Szathmáry László honlapja @ DEIK

/r/EarthPorn

At reddit there is a thread (subreddit) called /r/EarthPorn, where you can find photos of beautiful landscapes.

Let's download an image from here to our local machine. It could be the basis of a background changer application in the future :)

Naive approach

The URLs of the images are in the HTML source. We could download the HTML source, and from there we could extract the links with regular expressions.

Advanced approach

However, for extracting data from HTML, it's not recommended to use regular expressions. Most HTML sources are not valid (attributes are not in quotes, closing tags are missing, etc.). When the browser downloads a page, these errors are corrected, and the browser builds a DOM structure. Then this DOM structure is traversed and the page is rendered.

If you want to extract data from HTML, you can use a library (e.g. BeautifulSoup) that builds a DOM hierarcy, and then you just need to navigate in this hierarcy.

Less painful approach

Before attacking an HTML source, it's a good idea to look after if the content is available in a machine-readable format. Good news! At reddit they thought of it, and every page is available in XML. All you need to do is add "/.xml" to the end oy your URL: http://www.reddit.com/r/earthporn/.xml.

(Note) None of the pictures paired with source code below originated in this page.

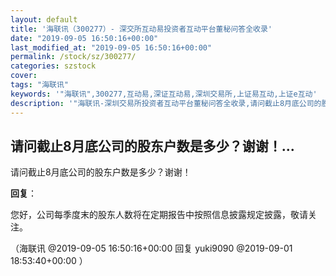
 ```yaml
---
layout: default
title: '海联讯（300277）- 深交所互动易投资者互动平台董秘问答全收录'
date: "2019-09-05 16:50:16+00:00"
last_modified_at: "2019-09-05 16:50:16+00:00"
permalink: /stock/sz/300277/
categories: szstock
cover: 
tags: "海联讯"
keywords: '"海联讯",300277,互动易,深证互动易,深圳交易所,上证易互动,上证e互动'
description: '"海联讯-深圳交易所投资者互动平台董秘问答全收录,请问截止8月底公司的股东户数是多少？谢谢！"'
---
```


## 请问截止8月底公司的股东户数是多少？谢谢！...

请问截止8月底公司的股东户数是多少？谢谢！

**回复**：

您好，公司每季度末的股东人数将在定期报告中按照信息披露规定披露，敬请关注。 

（海联讯  @2019-09-05 16:50:16+00:00 回复 yuki9090  @2019-09-01 18:53:40+00:00 ）

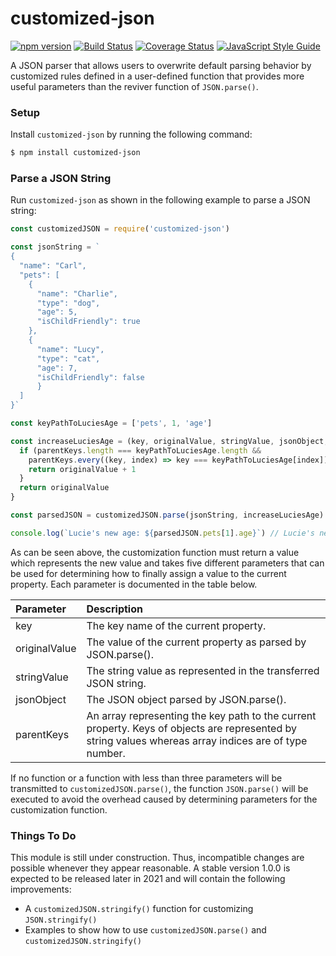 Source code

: # customized-json

 [![npm version](https://badge.fury.io/js/customized-json.svg)](https://badge.fury.io/js/customized-json)
 [![Build Status](https://travis-ci.com/SebastianG77/customized-json.svg?branch=master)](https://travis-ci.com/SebastianG77/customized-json)
 [![Coverage Status](https://coveralls.io/repos/github/SebastianG77/customized-json/badge.svg?branch=master)](https://coveralls.io/github/SebastianG77/customized-json?branch=master)
 [![JavaScript Style Guide](https://img.shields.io/badge/code_style-standard-brightgreen.svg)](https://standardjs.com)

 A JSON parser that allows users to overwrite default parsing behavior by customized rules defined in a user-defined function that provides more useful parameters than the reviver function of `JSON.parse()`.

### Setup

Install `customized-json` by running the following command:

```bash
$ npm install customized-json
```

### Parse a JSON String

Run `customized-json` as shown in the following example to parse a JSON string:

```javascript
const customizedJSON = require('customized-json')

const jsonString = `
{
  "name": "Carl",
  "pets": [
    {
      "name": "Charlie",
      "type": "dog",
      "age": 5,
      "isChildFriendly": true
    },
    {
      "name": "Lucy",
      "type": "cat",
      "age": 7,
      "isChildFriendly": false
      }
  ]
}`

const keyPathToLuciesAge = ['pets', 1, 'age']

const increaseLuciesAge = (key, originalValue, stringValue, jsonObject, parentKeys) => {
  if (parentKeys.length === keyPathToLuciesAge.length &&
    parentKeys.every((key, index) => key === keyPathToLuciesAge[index])) {
    return originalValue + 1
  }
  return originalValue
}

const parsedJSON = customizedJSON.parse(jsonString, increaseLuciesAge)

console.log(`Lucie's new age: ${parsedJSON.pets[1].age}`) // Lucie's new age: 8
```

As can be seen above, the customization function must return a value which represents the new value and takes five different parameters that can be used for determining how to finally assign a value to the current property. Each parameter is documented in the table below.

|Parameter|Description|
|:--|:--|
|key|The key name of the current property.
|originalValue|The value of the current property as parsed by JSON.parse().
|stringValue|The string value as represented in the transferred JSON string.
|jsonObject|The JSON object parsed by JSON.parse(). 
|parentKeys|An array representing the key path to the current property. Keys of objects are represented by string values whereas array indices are of type number.

If no function or a function with less than three parameters will be transmitted to `customizedJSON.parse()`, the function `JSON.parse()` will be executed to avoid the overhead caused by determining parameters for the customization function.

### Things To Do
This module is still under construction. Thus, incompatible changes are possible whenever they appear reasonable. A stable version 1.0.0 is expected to be released later in 2021 and will contain the following improvements:

- A `customizedJSON.stringify()` function for customizing `JSON.stringify()`
- Examples to show how to use `customizedJSON.parse()` and `customizedJSON.stringify()`
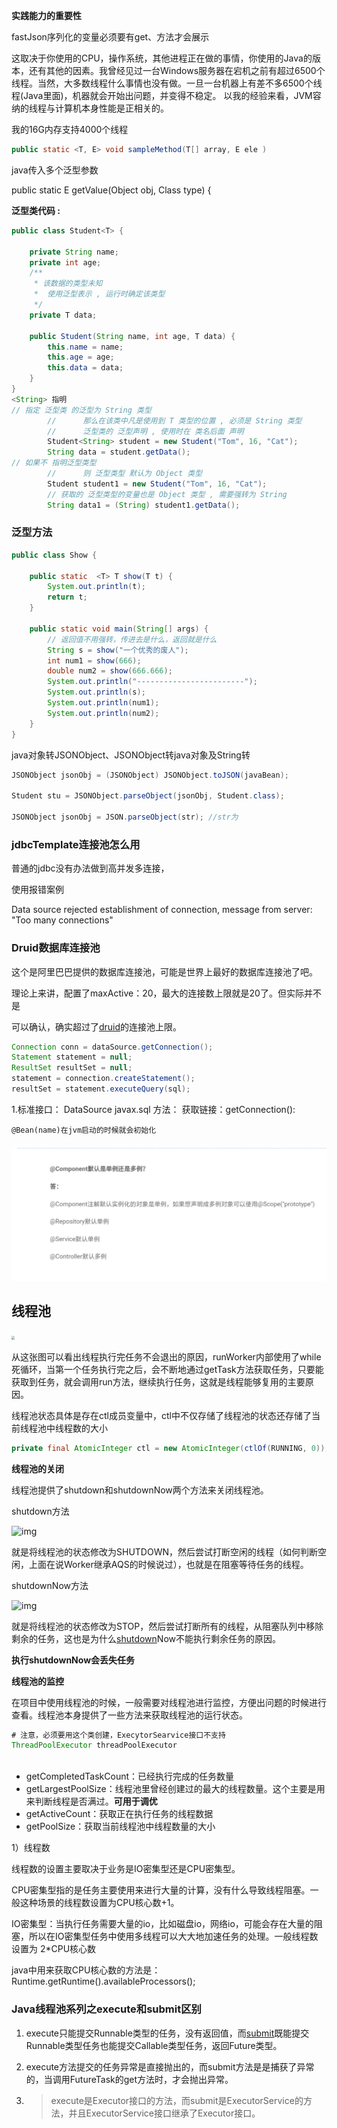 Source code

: **实践能力的重要性**

fastJson序列化的变量必须要有get、方法才会展示

这取决于你使用的CPU，操作系统，其他进程正在做的事情，你使用的Java的版本，还有其他的因素。我曾经见过一台Windows服务器在宕机之前有超过6500个线程。当然，大多数线程什么事情也没有做。一旦一台机器上有差不多6500个线程(Java里面)，机器就会开始出问题，并变得不稳定。
以我的经验来看，JVM容纳的线程与计算机本身性能是正相关的。

我的16G内存支持4000个线程

```java
public static <T, E> void sampleMethod(T[] array, E ele )
```

java传入多个泛型参数

public static <E> E getValue(Object obj, Class<E> type) {

**泛型类代码 :**

```java
public class Student<T> {

    private String name;
    private int age;
    /**
     * 该数据的类型未知
     *  使用泛型表示 , 运行时确定该类型
     */
    private T data;

    public Student(String name, int age, T data) {
        this.name = name;
        this.age = age;
        this.data = data;
    }
}
<String> 指明
// 指定 泛型类 的泛型为 String 类型
        //      那么在该类中凡是使用到 T 类型的位置 , 必须是 String 类型
        //      泛型类的 泛型声明 , 使用时在 类名后面 声明
        Student<String> student = new Student("Tom", 16, "Cat");
        String data = student.getData();
// 如果不 指明泛型类型
        //      则 泛型类型 默认为 Object 类型
        Student student1 = new Student("Tom", 16, "Cat");
        // 获取的 泛型类型的变量也是 Object 类型 , 需要强转为 String
        String data1 = (String) student1.getData();

```



### **泛型方法**

```java
public class Show {
 
    public static  <T> T show(T t) {
        System.out.println(t);
        return t;
    }
 
    public static void main(String[] args) {
        // 返回值不用强转，传进去是什么，返回就是什么
        String s = show("一个优秀的废人");
        int num1 = show(666);
        double num2 = show(666.666);
        System.out.println("------------------------");
        System.out.println(s);
        System.out.println(num1);
        System.out.println(num2);
    }
}
```





java对象转JSONObject、JSONObject转java对象及String转

```java
JSONObject jsonObj = (JSONObject) JSONObject.toJSON(javaBean); 

Student stu = JSONObject.parseObject(jsonObj, Student.class);

JSONObject jsonObj = JSON.parseObject(str); //str为
```



### jdbcTemplate连接池怎么用

普通的jdbc没有办法做到高并发多连接，

使用报错案例

Data source rejected establishment of connection,  message from server: "Too many connections"

### Druid数据库连接池

​    这个是阿里巴巴提供的数据库连接池，可能是世界上最好的数据库连接池了吧。

理论上来讲，配置了maxActive：20，最大的连接数上限就是20了。但实际并不是

可以确认，确实超过了[druid](https://so.csdn.net/so/search?q=druid&spm=1001.2101.3001.7020)的连接池上限。

```java
Connection conn = dataSource.getConnection();
Statement statement = null;
ResultSet resultSet = null;
statement = connection.createStatement();
resultSet = statement.executeQuery(sql);
```



1.标准接口： DataSource javax.sql
         方法：
           获取链接：getConnection():



```
@Bean(name)在jvm启动的时候就会初始化
```

![image-20220602222504049](Java%E6%9C%AD%E8%AE%B0.assets/image-20220602222504049.png)

## 线程池

<img src="https://tva1.sinaimg.cn/large/e6c9d24egy1h2v3vgeqimj20u01dcadd.jpg" style="zoom: 33%;" />

从这张图可以看出线程执行完任务不会退出的原因，runWorker内部使用了while死循环，当第一个任务执行完之后，会不断地通过getTask方法获取任务，只要能获取到任务，就会调用run方法，继续执行任务，这就是线程能够复用的主要原因。

线程池状态具体是存在ctl成员变量中，ctl中不仅存储了线程池的状态还存储了当前线程池中线程数的大小

```java
private final AtomicInteger ctl = new AtomicInteger(ctlOf(RUNNING, 0));
```

**线程池的关闭**

线程池提供了shutdown和shutdownNow两个方法来关闭线程池。

shutdown方法

![img](https://pic4.zhimg.com/50/v2-6fed2e658bebe1c25f29ebf34bd0ab38_720w.jpg?source=1940ef5c)

就是将线程池的状态修改为SHUTDOWN，然后尝试打断空闲的线程（如何判断空闲，上面在说Worker继承AQS的时候说过），也就是在阻塞等待任务的线程。

shutdownNow方法

![img](https://pic2.zhimg.com/50/v2-ee2a9bce58f74f422c810f6958bbdafa_720w.jpg?source=1940ef5c)



就是将线程池的状态修改为STOP，然后尝试打断所有的线程，从阻塞队列中移除剩余的任务，这也是为什么[shutdown](https://www.zhihu.com/search?q=shutdown&search_source=Entity&hybrid_search_source=Entity&hybrid_search_extra={"sourceType"%3A"answer"%2C"sourceId"%3A2471908876})Now不能执行剩余任务的原因。

**执行shutdownNow会丢失任务**

**线程池的监控**

在项目中使用线程池的时候，一般需要对线程池进行监控，方便出问题的时候进行查看。线程池本身提供了一些方法来获取线程池的运行状态。

```java
# 注意，必须要用这个类创建，ExecytorSearvice接口不支持
ThreadPoolExecutor threadPoolExecutor
  
```

- getCompletedTaskCount：已经执行完成的任务数量
- getLargestPoolSize：线程池里曾经创建过的最大的线程数量。这个主要是用来判断线程是否满过。**可用于调优**
- getActiveCount：获取正在执行任务的线程数据
- getPoolSize：获取当前线程池中线程数量的大小

1）线程数

线程数的设置主要取决于业务是IO密集型还是CPU密集型。

CPU密集型指的是任务主要使用来进行大量的计算，没有什么导致线程阻塞。一般这种场景的线程数设置为CPU核心数+1。

IO密集型：当执行任务需要大量的io，比如磁盘io，网络io，可能会存在大量的阻塞，所以在IO密集型任务中使用多线程可以大大地加速任务的处理。一般线程数设置为 2*CPU核心数

java中用来获取CPU核心数的方法是：Runtime.getRuntime().availableProcessors();

### Java线程池系列之execute和submit区别

1. execute只能提交Runnable类型的任务，没有返回值，而[submit](https://so.csdn.net/so/search?q=submit&spm=1001.2101.3001.7020)既能提交Runnable类型任务也能提交Callable类型任务，返回Future类型。

2.  execute方法提交的任务异常是直接抛出的，而submit方法是是捕获了异常的，当调用FutureTask的get方法时，才会抛出异常。

3. > execute是Executor接口的方法，而submit是ExecutorService的方法，并且ExecutorService接口继承了Executor接口。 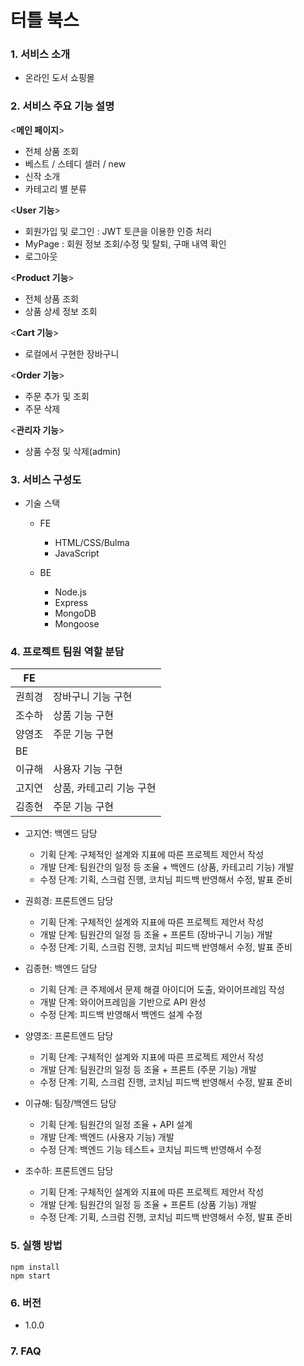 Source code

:# 터틀 북스

### 1. 서비스 소개

- 온라인 도서 쇼핑몰

### 2. 서비스 주요 기능 설명

<**메인 페이지**>

- 전체 상품 조회
- 베스트 / 스테디 셀러 / new
- 신작 소개
- 카테고리 별 분류

<**User 기능**>

- 회원가입 및 로그인 : JWT 토큰을 이용한 인증 처리
- MyPage : 회원 정보 조회/수정 및 탈퇴, 구매 내역 확인
- 로그아웃

<**Product 기능**>

- 전체 상품 조회
- 상품 상세 정보 조회

<**Cart 기능**>

- 로컬에서 구현한 장바구니

<**Order 기능**>

- 주문 추가 및 조회
- 주문 삭제

<**관리자 기능**>

- 상품 수정 및 삭제(admin)

### 3. 서비스 구성도

- 기술 스택

  - FE

    - HTML/CSS/Bulma
    - JavaScript

  - BE
    - Node.js
    - Express
    - MongoDB
    - Mongoose

### 4. 프로젝트 팀원 역할 분담

| FE     |                          |
| ------ | ------------------------ |
| 권희경 | 장바구니 기능 구현       |
| 조수하 | 상품 기능 구현           |
| 양영조 | 주문 기능 구현           |
| BE     |                          |
| 이규해 | 사용자 기능 구현         |
| 고지연 | 상품, 카테고리 기능 구현 |
| 김종현 | 주문 기능 구현           |

- 고지연: 백엔드 담당

  - 기획 단계: 구체적인 설계와 지표에 따른 프로젝트 제안서 작성
  - 개발 단계: 팀원간의 일정 등 조율 + 백엔드 (상품, 카테고리 기능) 개발
  - 수정 단계: 기획, 스크럼 진행, 코치님 피드백 반영해서 수정, 발표 준비

- 권희경: 프론트엔드 담당

  - 기획 단계: 구체적인 설계와 지표에 따른 프로젝트 제안서 작성
  - 개발 단계: 팀원간의 일정 등 조율 + 프론트 (장바구니 기능) 개발
  - 수정 단계: 기획, 스크럼 진행, 코치님 피드백 반영해서 수정, 발표 준비

- 김종현: 백엔드 담당

  - 기획 단계: 큰 주제에서 문제 해결 아이디어 도출, 와이어프레임 작성
  - 개발 단계: 와이어프레임을 기반으로 API 완성
  - 수정 단계: 피드백 반영해서 백엔드 설계 수정

- 양영조: 프론트엔드 담당

  - 기획 단계: 구체적인 설계와 지표에 따른 프로젝트 제안서 작성
  - 개발 단계: 팀원간의 일정 등 조율 + 프론트 (주문 기능) 개발
  - 수정 단계: 기획, 스크럼 진행, 코치님 피드백 반영해서 수정, 발표 준비

- 이규해: 팀장/백엔드 담당

  - 기획 단계: 팀원간의 일정 조율 + API 설계
  - 개발 단계: 백엔드 (사용자 기능) 개발
  - 수정 단계: 백엔드 기능 테스트+ 코치님 피드백 반영해서 수정

- 조수하: 프론트엔드 담당
  - 기획 단계: 구체적인 설계와 지표에 따른 프로젝트 제안서 작성
  - 개발 단계: 팀원간의 일정 등 조율 + 프론트 (상품 기능) 개발
  - 수정 단계: 기획, 스크럼 진행, 코치님 피드백 반영해서 수정, 발표 준비

### 5. 실행 방법

```
npm install
npm start
```

### 6. 버전

- 1.0.0

### 7. FAQ
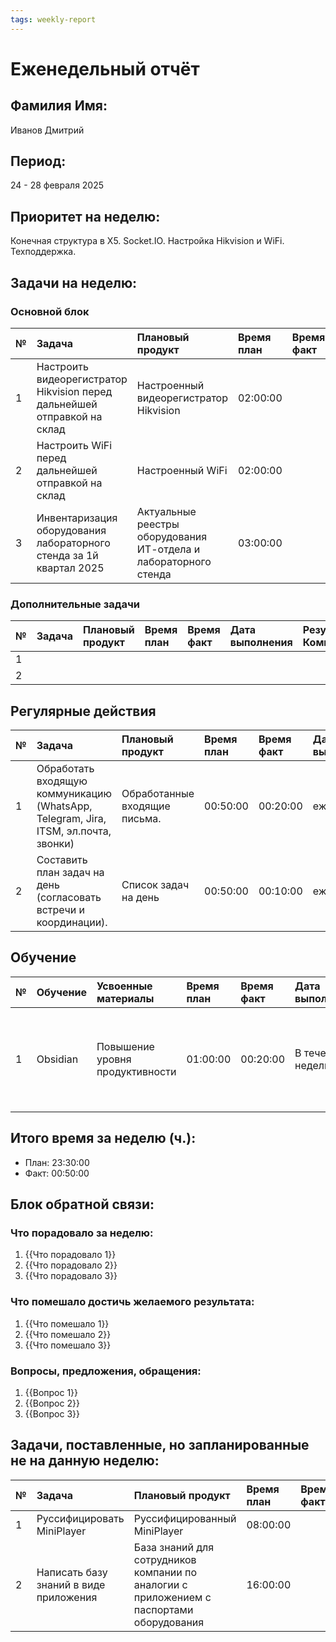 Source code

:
 ```yaml
---
tags: weekly-report
---
```


# Еженедельный отчёт
## Фамилия Имя: 
Иванов Дмитрий

## Период: 
24 - 28 февраля 2025

## Приоритет на неделю: 
Конечная структура в Х5. Socket.IO. Настройка Hikvision и WiFi. Техподдержка.

## Задачи на неделю:
### Основной блок
| № | Задача | Плановый продукт | Время план | Время факт | Дата выполнения | Результат/Комментарии |
|:-|:-|:-|:-|:-|:-|:-|
| 1 | Настроить видеорегистратор Hikvision перед дальнейшей отправкой на склад | Настроенный видеорегистратор Hikvision | 02:00:00 |  |  |  |
| 2 | Настроить WiFi перед дальнейшей отправкой на склад | Настроенный WiFi | 02:00:00 |  |  |  |
| 3 | Инвентаризация оборудования лабораторного стенда за 1й квартал 2025 | Актуальные реестры оборудования ИТ-отдела и лабораторного стенда | 03:00:00 |  |  |  |

### Дополнительные задачи
| № | Задача | Плановый продукт | Время план | Время факт | Дата выполнения | Результат/Комментарии |
|:-|:-|:-|:-|:-|:-|:-|
| 1 |  |  |  |  |  |  |
| 2 |  |  |  |  |  |  |

## Регулярные действия
| № | Задача | Плановый продукт | Время план | Время факт | Дата выполнения | Результат/Комментарии |
|:-|:-|:-|:-|:-|:-|:-|
| 1 | Обработать входящую коммуникацию (WhatsApp, Telegram, Jira, ITSM, эл.почта, звонки) | Обработанные входящие письма. | 00:50:00 | 00:20:00 | ежедневно |  |
| 2 | Составить план задач на день (согласовать встречи и координации). | Список задач на день | 00:50:00 | 00:10:00 | ежедневно |  |

## Обучение
| № | Обучение | Усвоенные материалы | Время план | Время факт | Дата выполнения | Результат/Комментарии |
|:-|:-|:-|:-|:-|:-|:-|
| 1 | Obsidian | Повышение уровня продуктивности | 01:00:00 | 00:20:00 | В течение недели | Научился работать с шаблонами: теперь базу знаний собраю сразу в md формате. |

## Итого время за неделю (ч.):
- План: 23:30:00
- Факт: 00:50:00

## Блок обратной связи:
### Что порадовало за неделю:
1. {{Что порадовало 1}}
2. {{Что порадовало 2}}
3. {{Что порадовало 3}}

### Что помешало достичь желаемого результата:
1. {{Что помешало 1}}
2. {{Что помешало 2}}
3. {{Что помешало 3}}

### Вопросы, предложения, обращения:
1. {{Вопрос 1}}
2. {{Вопрос 2}}
3. {{Вопрос 3}}

## Задачи, поставленные, но запланированные не на данную неделю:
| № | Задача | Плановый продукт | Время план | Время факт | Дата выполнения | Результат/Комментарии |
|:-|:-|:-|:-|:-|:-|:-|
| 1 | Руссифицировать MiniPlayer | Руссифицированный MiniPlayer | 08:00:00 |  |  |  |
| 2 | Написать базу знаний в виде приложения | База знаний для сотрудников компании по аналогии с приложением с паспортами оборудования | 16:00:00 |  |  | Добавить категоризацию поступающих заявок | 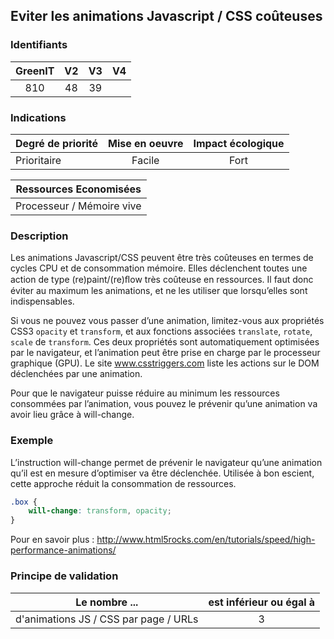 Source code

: ## Eviter les animations Javascript / CSS coûteuses

### Identifiants

| GreenIT |  V2  |  V3  |  V4  |
|:-------:|:----:|:----:|:----:|
|   810   | 48  | 39  |      |

### Indications

| Degré de priorité |      Mise en oeuvre       |  Impact écologique    | 
|-------------------|:-------------------------:|:---------------------:|
| Prioritaire       |    Facile                 |  Fort                 | 


|Ressources Economisées                                      |
|:----------------------------------------------------------:|
| Processeur / Mémoire vive  |

### Description

Les animations Javascript/CSS peuvent être très coûteuses en termes de cycles CPU et de consommation mémoire. 
Elles déclenchent toutes une action de type (re)paint/(re)ﬂow très coûteuse en ressources. Il faut donc éviter au maximum les animations,
et ne les utiliser que lorsqu’elles sont indispensables.

Si vous ne pouvez vous passer d’une animation, limitez-vous aux propriétés CSS3 `opacity` et `transform`,
et aux fonctions associées `translate`, `rotate`, `scale` de `transform`. Ces deux propriétés sont automatiquement optimisées par le navigateur,
et l’animation peut être prise en charge par le processeur graphique (GPU). Le site www.csstriggers.com liste les actions sur le DOM déclenchées par une animation.

Pour que le navigateur puisse réduire au minimum les ressources consommées par l’animation, vous pouvez le prévenir qu’une animation va avoir lieu grâce à will-change.

### Exemple

L’instruction will-change permet de prévenir le navigateur qu’une animation qu’il est en mesure d’optimiser va être déclenchée. Utilisée à bon escient, cette approche réduit la consommation de ressources.
```css
.box {
    will-change: transform, opacity;
}
```

Pour en savoir plus :
http://www.html5rocks.com/en/tutorials/speed/high-performance-animations/

### Principe de validation

| Le nombre ...     | est inférieur ou égal à   |  
|-------------------|:-------------------------:|
| d'animations JS / CSS par page / URLs  |  3 |
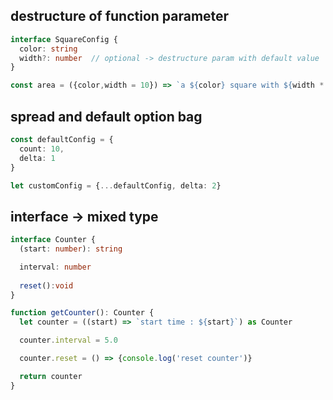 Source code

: ## destructure of function parameter

```typescript
interface SquareConfig {
  color: string
  width?: number  // optional -> destructure param with default value
}

const area = ({color,width = 10}) => `a ${color} square with ${width * width} area.`
```

## spread and default option bag

```typescript
const defaultConfig = {
  count: 10,
  delta: 1
}

let customConfig = {...defaultConfig, delta: 2}
```

## interface -> mixed type

```typescript
interface Counter {
  (start: number): string

  interval: number
  
  reset():void
}

function getCounter(): Counter {
  let counter = ((start) => `start time : ${start}`) as Counter

  counter.interval = 5.0

  counter.reset = () => {console.log('reset counter')}

  return counter
}
```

The next question to ask: is the same content available in JSON?

Painless approach

We are very lucky, reddit supports JSON too: http://www.reddit.com/r/earthporn/.json. Save this JSON source in a file (e.g. earthporn.json). At the moment the source is not indented, the whole stuff is in one line. Use this method to make it readable: "cat earthporn.json | python -m json.tool →nice.json".

Steps:

Insert the JSON source in this visualization application: http://chris.photobooks.com/json/default.htm. Find the URL of an image and click on it. At the bottom of the left column the selected element's path in the JSON hierarchy will appear. Example: root.data.children[1].data.url. That is, the type of root.data.children is a list. The elements of this list are records, and from each record we need to extract the data.url part.
Write a Python script that fetches the JSON source, converts it to a Python dictionary, then prints the list root.data.children .
When ready, complete the script: from the list extract data.url and print just this part.

Exercises

(a) Print the URL of all the images on the page Earthporn.

(b) If the URL points to an image, then print the dimension of the image too (width, height). Tip: use the Pillow module (this is the successor of the PIL module; it's better to use Pillow).